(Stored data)
====================
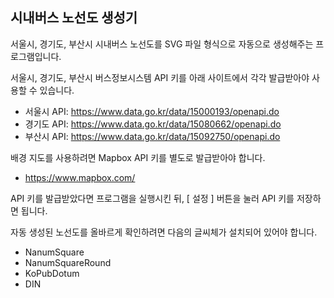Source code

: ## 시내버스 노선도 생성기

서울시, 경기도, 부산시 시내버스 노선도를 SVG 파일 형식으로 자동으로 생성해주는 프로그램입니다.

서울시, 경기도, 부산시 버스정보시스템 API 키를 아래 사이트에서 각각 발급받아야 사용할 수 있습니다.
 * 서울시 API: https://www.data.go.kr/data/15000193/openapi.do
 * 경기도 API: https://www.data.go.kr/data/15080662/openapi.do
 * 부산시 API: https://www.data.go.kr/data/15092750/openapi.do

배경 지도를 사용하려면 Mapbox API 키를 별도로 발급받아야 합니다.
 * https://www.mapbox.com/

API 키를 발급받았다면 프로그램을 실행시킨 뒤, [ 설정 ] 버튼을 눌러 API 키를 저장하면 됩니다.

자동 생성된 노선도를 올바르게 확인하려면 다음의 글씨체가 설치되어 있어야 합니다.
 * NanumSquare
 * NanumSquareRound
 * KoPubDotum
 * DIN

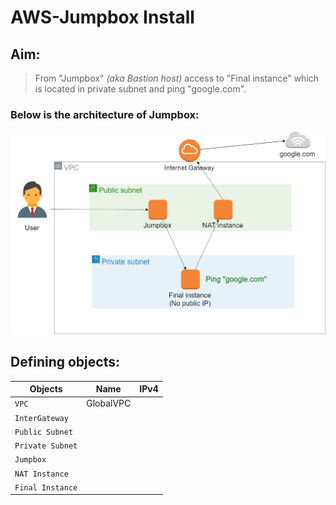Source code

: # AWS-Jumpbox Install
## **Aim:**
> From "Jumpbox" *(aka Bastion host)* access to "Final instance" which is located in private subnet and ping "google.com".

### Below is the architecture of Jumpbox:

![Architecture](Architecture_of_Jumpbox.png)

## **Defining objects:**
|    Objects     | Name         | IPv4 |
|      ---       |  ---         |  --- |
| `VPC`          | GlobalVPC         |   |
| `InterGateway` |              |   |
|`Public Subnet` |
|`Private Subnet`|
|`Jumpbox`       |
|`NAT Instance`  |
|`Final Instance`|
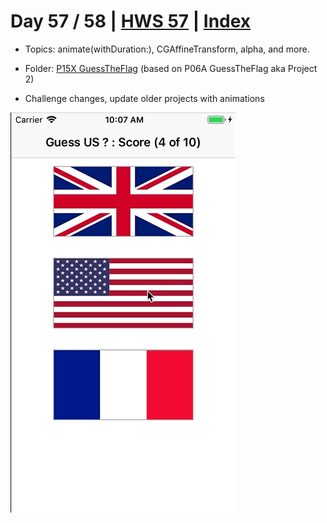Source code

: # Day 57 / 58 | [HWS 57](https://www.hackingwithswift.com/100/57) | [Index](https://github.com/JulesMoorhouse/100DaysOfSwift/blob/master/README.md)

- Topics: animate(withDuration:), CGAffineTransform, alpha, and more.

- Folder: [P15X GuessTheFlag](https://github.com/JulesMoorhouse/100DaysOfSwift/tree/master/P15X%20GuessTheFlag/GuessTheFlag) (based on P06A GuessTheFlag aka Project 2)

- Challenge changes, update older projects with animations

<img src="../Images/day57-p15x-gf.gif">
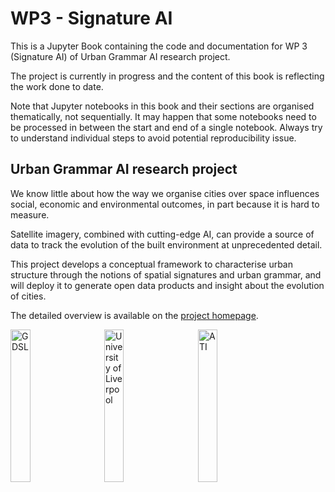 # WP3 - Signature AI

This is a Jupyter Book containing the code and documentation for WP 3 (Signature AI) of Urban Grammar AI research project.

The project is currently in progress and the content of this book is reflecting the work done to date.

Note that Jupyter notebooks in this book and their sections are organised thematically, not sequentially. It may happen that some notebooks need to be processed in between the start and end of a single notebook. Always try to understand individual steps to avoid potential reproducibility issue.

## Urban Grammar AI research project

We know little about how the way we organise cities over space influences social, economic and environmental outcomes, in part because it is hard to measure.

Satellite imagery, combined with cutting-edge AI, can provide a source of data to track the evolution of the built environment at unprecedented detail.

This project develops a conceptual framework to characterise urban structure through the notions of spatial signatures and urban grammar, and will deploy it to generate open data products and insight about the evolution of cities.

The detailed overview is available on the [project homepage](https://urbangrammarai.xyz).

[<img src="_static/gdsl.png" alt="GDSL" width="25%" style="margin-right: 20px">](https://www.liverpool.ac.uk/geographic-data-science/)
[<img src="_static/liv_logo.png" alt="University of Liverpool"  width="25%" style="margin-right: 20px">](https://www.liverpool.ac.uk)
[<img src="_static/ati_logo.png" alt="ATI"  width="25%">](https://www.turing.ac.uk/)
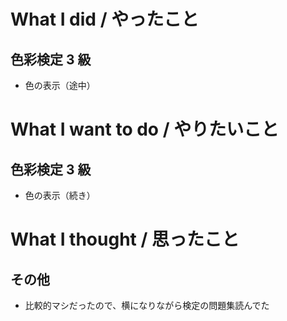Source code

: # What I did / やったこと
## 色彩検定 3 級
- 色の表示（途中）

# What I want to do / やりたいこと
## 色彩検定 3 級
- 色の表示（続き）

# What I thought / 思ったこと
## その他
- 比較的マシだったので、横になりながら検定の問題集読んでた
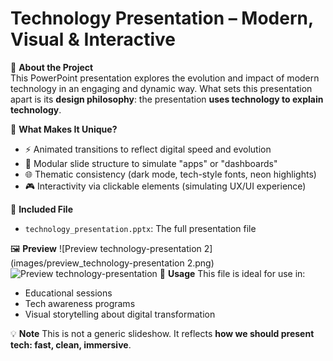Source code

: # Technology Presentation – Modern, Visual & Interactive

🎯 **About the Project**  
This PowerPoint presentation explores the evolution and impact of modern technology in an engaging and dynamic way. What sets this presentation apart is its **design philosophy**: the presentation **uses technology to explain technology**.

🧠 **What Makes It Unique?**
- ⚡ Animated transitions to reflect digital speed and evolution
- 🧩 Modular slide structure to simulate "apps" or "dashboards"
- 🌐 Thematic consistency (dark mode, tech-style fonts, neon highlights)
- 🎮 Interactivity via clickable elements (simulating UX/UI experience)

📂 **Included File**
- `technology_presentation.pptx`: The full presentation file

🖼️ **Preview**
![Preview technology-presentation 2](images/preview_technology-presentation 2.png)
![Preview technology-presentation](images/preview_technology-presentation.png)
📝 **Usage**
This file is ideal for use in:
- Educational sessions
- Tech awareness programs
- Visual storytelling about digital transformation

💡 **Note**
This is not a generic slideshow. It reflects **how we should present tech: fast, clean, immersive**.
====================
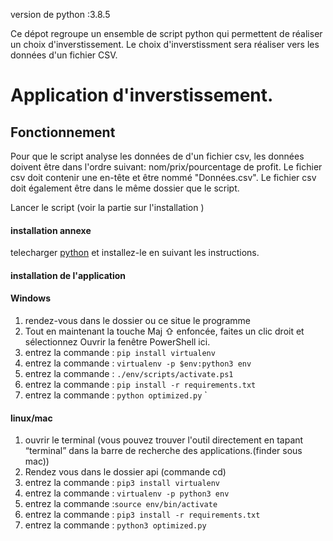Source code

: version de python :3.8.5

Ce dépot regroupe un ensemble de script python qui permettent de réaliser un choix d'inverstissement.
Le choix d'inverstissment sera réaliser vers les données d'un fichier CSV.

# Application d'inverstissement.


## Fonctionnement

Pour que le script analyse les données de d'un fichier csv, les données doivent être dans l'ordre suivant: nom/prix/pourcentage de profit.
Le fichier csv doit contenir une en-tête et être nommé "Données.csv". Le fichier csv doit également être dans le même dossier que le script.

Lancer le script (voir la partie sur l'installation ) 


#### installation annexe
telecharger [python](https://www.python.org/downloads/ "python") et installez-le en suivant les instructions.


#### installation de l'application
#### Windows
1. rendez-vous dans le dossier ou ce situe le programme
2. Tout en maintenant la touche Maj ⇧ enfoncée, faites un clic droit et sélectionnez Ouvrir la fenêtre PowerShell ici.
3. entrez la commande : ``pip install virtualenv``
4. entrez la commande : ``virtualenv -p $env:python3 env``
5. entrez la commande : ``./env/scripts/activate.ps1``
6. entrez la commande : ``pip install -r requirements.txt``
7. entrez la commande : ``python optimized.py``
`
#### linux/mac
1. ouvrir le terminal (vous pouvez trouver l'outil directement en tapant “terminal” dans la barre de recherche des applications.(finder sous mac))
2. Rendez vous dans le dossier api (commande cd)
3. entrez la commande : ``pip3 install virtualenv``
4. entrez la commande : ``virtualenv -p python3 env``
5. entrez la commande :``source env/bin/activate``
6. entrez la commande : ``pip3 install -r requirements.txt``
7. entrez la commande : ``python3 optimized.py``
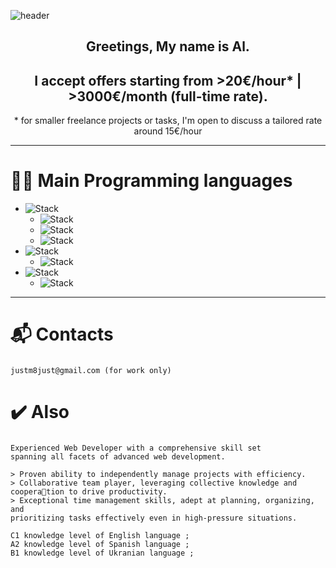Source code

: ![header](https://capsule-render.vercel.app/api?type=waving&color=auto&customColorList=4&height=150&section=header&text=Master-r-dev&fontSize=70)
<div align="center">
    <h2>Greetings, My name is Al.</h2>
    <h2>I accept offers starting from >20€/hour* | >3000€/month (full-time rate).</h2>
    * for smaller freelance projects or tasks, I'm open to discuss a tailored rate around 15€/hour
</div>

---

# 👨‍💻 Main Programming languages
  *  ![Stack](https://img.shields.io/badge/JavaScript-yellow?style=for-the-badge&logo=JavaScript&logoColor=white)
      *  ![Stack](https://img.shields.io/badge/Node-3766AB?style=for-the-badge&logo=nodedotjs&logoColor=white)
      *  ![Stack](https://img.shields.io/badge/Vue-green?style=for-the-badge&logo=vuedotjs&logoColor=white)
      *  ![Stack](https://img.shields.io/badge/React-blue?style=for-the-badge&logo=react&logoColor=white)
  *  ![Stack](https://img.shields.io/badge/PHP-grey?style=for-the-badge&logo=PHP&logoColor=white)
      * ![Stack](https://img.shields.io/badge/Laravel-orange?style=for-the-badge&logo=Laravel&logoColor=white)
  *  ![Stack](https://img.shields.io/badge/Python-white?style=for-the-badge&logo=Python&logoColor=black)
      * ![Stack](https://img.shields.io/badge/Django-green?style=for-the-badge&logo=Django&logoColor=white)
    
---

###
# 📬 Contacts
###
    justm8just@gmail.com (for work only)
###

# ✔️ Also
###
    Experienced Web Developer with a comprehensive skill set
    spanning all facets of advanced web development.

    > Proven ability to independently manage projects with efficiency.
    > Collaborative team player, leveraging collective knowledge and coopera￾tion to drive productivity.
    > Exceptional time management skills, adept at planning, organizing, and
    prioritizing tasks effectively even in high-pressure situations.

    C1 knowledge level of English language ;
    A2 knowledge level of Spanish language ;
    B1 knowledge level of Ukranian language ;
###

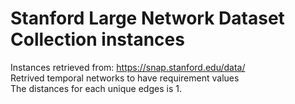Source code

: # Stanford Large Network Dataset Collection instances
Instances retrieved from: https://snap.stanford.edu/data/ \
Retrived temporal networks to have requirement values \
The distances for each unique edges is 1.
====================
Retype the records above, but only those lines that fall between the line containing "Retrived temporal networks" and the line containing "The distances for each unique edges is 1.", with both of those lines included, exactly as written.

Retrived temporal networks to have requirement values \
The distances for each unique edges is 1.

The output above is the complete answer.